▸ **What you are asked to do**
Each line of the data that includes "clicked" must be copied.

(Material for this task Opens)

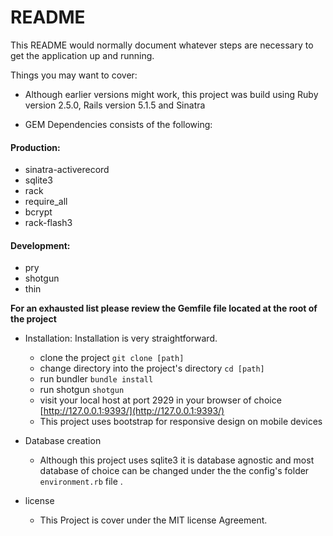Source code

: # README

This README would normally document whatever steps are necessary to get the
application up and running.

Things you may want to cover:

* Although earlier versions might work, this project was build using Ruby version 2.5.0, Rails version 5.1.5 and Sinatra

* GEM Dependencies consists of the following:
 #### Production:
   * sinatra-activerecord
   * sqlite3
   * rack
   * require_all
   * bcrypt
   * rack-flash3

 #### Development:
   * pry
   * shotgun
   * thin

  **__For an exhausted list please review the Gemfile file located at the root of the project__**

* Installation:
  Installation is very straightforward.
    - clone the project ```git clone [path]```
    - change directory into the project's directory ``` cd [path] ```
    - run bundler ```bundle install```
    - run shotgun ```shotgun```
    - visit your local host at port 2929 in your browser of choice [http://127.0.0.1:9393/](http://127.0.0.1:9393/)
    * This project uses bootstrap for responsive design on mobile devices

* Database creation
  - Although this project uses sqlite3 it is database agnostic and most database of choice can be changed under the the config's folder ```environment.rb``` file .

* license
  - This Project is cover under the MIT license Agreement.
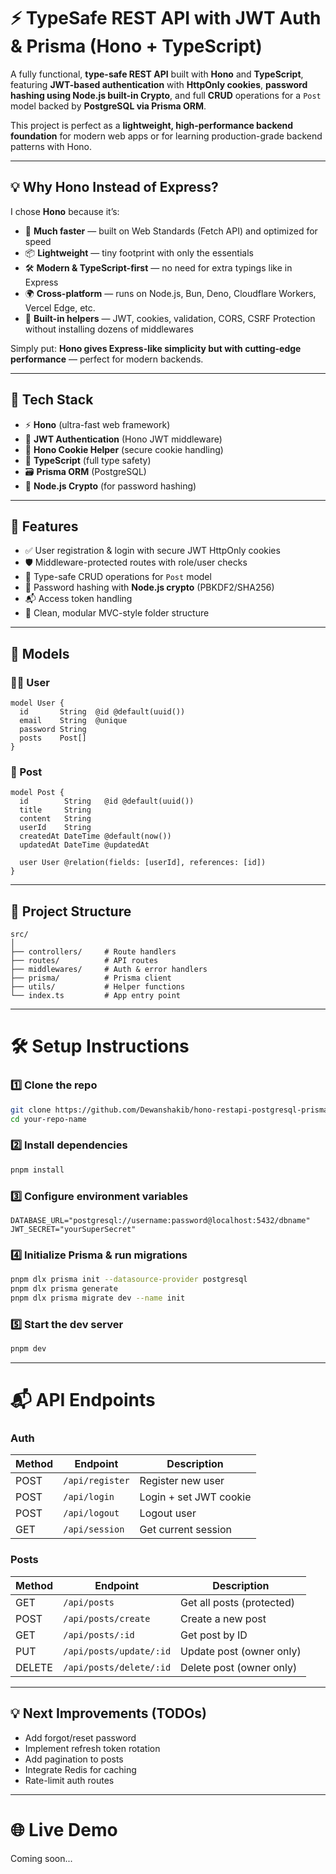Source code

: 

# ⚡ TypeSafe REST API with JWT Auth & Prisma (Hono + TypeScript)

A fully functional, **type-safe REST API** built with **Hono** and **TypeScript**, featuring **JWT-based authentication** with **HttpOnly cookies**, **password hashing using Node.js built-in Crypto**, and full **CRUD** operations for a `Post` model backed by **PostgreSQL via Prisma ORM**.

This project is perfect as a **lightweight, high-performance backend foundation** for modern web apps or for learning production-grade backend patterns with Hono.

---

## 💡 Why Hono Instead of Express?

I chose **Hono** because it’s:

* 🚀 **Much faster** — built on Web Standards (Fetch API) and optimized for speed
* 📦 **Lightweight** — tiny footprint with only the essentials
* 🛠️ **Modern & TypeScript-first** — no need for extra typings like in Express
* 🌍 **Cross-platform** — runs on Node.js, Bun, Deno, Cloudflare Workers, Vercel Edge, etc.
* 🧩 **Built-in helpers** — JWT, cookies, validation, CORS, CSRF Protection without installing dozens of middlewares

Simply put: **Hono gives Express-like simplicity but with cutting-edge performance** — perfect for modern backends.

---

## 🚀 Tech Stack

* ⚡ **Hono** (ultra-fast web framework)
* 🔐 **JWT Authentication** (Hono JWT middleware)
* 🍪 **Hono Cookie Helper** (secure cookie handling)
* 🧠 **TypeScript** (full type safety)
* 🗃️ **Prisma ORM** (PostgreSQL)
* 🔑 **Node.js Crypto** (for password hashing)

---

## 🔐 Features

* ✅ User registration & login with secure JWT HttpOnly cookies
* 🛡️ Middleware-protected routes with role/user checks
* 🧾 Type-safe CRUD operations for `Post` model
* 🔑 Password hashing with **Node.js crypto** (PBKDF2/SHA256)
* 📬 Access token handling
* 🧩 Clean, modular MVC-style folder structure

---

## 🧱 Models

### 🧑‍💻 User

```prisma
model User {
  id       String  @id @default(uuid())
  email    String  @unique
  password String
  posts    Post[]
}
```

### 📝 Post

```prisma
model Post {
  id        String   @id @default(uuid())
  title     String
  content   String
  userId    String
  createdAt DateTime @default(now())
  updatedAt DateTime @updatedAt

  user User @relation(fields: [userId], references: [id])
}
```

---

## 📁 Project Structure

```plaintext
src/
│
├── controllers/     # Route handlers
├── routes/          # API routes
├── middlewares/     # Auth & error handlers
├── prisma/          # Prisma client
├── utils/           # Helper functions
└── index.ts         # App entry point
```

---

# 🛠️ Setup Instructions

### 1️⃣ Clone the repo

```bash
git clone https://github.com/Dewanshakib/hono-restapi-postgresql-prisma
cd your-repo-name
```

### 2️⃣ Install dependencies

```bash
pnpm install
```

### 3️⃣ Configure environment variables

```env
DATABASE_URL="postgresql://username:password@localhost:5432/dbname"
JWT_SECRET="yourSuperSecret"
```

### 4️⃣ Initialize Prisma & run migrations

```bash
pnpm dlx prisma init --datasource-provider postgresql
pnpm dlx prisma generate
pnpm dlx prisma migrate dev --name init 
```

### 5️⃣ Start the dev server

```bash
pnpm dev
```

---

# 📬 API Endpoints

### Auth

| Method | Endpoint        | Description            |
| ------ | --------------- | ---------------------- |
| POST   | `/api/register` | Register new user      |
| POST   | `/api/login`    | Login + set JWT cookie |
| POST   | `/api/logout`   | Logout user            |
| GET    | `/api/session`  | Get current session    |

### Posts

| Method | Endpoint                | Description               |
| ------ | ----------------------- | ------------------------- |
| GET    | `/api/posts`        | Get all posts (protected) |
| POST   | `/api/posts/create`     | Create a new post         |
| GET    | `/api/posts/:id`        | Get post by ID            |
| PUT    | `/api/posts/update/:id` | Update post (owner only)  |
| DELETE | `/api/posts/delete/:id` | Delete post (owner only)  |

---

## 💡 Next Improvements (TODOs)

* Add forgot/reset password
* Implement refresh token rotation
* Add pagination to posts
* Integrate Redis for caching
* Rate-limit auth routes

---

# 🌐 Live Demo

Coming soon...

(Material for this task Closes)
(Material for this task Opens)

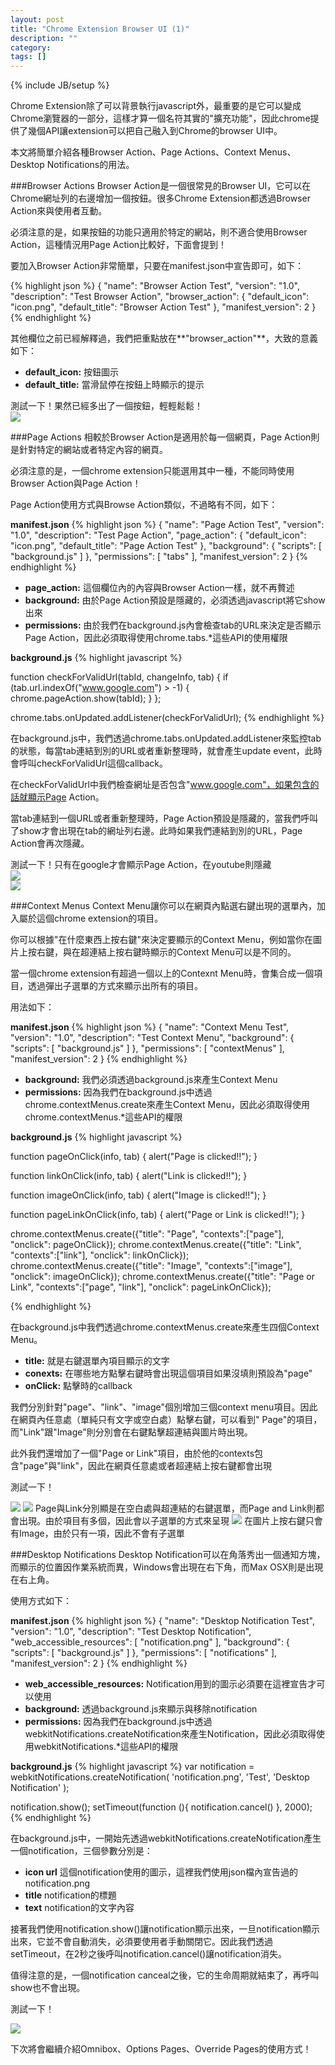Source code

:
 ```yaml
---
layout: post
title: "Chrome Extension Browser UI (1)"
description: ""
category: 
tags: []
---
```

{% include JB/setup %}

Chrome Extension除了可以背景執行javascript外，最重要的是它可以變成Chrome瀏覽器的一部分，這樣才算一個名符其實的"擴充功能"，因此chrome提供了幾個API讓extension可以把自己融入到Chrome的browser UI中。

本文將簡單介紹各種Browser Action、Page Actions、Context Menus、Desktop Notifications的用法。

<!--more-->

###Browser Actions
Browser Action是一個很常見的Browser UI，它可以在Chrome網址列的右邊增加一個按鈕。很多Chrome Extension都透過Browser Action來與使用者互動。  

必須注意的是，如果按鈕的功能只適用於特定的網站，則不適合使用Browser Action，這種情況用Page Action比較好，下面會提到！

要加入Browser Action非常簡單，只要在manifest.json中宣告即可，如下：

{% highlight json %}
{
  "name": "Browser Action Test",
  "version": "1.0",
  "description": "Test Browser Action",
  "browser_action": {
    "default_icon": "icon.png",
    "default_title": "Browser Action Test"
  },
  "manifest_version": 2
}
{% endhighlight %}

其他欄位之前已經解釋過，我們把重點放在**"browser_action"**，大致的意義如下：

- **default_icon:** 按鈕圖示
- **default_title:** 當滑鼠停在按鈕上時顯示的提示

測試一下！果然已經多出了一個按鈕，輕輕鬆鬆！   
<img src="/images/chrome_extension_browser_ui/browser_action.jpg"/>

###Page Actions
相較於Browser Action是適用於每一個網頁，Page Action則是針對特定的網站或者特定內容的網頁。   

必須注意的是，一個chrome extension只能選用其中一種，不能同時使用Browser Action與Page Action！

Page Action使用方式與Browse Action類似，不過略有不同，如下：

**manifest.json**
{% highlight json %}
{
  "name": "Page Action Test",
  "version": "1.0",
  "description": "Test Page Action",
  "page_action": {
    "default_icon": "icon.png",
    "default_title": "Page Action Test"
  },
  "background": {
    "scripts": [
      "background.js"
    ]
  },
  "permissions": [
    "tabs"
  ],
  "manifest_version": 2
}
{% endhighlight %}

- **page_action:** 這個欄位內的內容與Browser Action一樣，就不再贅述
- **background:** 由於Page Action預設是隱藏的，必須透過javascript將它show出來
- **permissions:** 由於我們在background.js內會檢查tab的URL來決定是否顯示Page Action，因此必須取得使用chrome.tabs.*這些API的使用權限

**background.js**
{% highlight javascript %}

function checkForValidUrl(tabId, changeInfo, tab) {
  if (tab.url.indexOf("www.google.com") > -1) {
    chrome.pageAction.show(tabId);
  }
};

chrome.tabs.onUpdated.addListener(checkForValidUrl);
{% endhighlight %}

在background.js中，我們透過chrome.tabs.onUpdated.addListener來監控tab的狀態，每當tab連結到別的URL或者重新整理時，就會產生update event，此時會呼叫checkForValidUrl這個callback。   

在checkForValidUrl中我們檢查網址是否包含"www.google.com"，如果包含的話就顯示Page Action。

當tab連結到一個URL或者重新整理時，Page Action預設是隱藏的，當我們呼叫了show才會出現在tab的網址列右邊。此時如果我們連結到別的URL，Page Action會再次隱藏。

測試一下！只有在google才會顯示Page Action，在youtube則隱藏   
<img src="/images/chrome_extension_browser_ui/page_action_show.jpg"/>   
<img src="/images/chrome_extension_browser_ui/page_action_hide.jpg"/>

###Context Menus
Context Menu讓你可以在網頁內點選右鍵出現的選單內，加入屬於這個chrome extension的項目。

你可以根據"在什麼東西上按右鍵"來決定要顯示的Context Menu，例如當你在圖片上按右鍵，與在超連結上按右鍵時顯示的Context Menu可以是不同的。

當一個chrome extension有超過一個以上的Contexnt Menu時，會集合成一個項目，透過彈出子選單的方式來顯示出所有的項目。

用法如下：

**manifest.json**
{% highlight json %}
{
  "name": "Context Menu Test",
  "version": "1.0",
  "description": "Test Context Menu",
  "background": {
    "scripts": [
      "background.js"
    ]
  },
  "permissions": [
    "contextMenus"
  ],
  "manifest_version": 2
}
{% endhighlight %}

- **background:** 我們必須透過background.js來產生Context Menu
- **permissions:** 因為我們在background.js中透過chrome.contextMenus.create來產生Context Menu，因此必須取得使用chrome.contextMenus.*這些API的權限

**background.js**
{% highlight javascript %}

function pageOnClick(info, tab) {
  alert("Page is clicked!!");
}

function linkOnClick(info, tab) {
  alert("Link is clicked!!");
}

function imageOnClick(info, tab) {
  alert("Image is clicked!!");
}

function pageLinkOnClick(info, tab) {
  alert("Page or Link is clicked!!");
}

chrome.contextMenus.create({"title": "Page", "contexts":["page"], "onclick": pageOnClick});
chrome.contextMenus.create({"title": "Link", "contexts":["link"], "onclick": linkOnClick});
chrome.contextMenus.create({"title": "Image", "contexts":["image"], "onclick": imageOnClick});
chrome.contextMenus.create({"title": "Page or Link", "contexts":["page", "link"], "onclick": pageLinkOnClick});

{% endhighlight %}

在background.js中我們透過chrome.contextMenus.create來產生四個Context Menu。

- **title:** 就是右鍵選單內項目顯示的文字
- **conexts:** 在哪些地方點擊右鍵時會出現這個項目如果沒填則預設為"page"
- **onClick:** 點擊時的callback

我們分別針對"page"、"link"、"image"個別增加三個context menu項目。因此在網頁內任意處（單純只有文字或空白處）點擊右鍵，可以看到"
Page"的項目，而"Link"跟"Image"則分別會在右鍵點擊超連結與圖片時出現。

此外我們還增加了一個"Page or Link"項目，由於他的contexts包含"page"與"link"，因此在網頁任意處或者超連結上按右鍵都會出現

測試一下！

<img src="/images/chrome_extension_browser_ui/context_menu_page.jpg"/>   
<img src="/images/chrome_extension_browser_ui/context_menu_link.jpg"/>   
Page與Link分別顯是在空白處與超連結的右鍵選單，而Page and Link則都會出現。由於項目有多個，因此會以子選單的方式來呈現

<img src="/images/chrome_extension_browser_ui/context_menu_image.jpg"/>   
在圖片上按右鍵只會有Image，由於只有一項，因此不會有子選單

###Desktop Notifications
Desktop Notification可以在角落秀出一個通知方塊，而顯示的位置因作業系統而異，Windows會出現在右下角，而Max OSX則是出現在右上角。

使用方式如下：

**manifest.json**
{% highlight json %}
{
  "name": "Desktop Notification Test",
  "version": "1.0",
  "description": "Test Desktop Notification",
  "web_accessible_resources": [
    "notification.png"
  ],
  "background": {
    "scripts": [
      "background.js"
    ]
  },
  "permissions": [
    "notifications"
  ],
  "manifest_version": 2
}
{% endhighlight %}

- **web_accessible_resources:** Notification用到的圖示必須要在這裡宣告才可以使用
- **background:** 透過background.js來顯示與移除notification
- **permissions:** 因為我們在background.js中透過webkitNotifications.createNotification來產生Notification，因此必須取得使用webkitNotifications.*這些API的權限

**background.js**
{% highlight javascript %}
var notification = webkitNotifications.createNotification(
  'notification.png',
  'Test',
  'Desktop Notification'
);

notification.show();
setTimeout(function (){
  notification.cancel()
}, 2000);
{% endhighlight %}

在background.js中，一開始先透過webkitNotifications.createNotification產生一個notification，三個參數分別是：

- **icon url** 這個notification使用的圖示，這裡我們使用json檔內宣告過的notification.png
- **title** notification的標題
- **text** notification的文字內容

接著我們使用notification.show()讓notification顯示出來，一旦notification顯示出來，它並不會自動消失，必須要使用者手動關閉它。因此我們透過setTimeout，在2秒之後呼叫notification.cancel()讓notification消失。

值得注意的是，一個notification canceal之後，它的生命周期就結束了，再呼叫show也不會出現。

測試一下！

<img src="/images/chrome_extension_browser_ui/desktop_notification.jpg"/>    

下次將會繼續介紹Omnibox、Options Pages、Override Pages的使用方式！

(Material for this task Closes)

▸ **Written response**
  alert("Page is clicked!!");
  alert("Link is clicked!!");
  alert("Image is clicked!!");
  alert("Page or Link is clicked!!");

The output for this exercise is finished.